SRF News: Sie haben dem neuen Vorsitzenden des IPCC, Hoesung Lee, zu seiner Wahl gratuliert. Es warten grosse Aufgaben auf ihn. Trauen Sie ihm diese zu?
Thomas Stocker: Der wichtigste Punkt ist, die Wissenschaft weiterhin zu mobilisieren, um die besten Resultate zu erzielen. Ich vertraue in die Mobilisierungskraft der Vorsitzenden der Arbeitsgruppen. Diese sollten vor allem im Bereich der Klima- und der Impact-Forschung in einen engen Kontakt mit der Wissenschaft treten, damit die besten Kräfte hierzu etwas beitragen können.
Was hat aus Ihrer Sicht zur Wahl Hoesung Lees geführt?
Das war eine sehr politische Wahl. Südkorea hat sehr aggressiven Wahlkampf betrieben. Wir hatten 38 Zusagen von Ländern vor der Wahl. 30 Stimmen sind dann für mich abgegeben worden. Zwei hätten wir noch gebraucht, um in die zweite Runde zu kommen.
War Ihr Lobbying letztendlich zu schwach?

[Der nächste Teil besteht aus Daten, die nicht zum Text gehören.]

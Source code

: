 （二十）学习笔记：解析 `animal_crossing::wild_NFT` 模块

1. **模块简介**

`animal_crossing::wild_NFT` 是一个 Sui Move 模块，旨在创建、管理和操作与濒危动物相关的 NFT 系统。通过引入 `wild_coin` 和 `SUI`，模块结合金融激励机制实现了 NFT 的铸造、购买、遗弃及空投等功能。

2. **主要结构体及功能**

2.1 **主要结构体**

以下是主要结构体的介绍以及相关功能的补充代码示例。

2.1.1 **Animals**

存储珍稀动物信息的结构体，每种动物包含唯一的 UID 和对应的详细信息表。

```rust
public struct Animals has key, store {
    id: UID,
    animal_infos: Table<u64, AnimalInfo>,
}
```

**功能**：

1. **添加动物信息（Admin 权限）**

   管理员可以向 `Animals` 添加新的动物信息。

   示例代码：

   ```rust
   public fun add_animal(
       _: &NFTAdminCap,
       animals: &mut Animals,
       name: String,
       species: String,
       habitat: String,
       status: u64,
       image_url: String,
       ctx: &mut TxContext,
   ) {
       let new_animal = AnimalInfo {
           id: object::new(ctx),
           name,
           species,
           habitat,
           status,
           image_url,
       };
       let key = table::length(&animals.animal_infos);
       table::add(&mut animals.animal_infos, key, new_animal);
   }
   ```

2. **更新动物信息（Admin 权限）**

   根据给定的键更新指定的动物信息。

Nein, wir haben mit dem Besuch von 31 Ländern eine sehr gute Arbeit geleistet. Das Eidgenössische Departement für auswärtige Angelegenheiten hat gut gearbeitet und ist auch gut vernetzt. Wie gesagt: 38 Zusagen für meine Wahl sind vorgelegen. Das hat aber nicht gereicht, weil einige Zusagen nicht honoriert wurden.
Es war eine sehr politische Wahl.
Der Südkoreaner war der einzige Ökonom unter den Kandidaten. Hat das den Ausschlag gegeben?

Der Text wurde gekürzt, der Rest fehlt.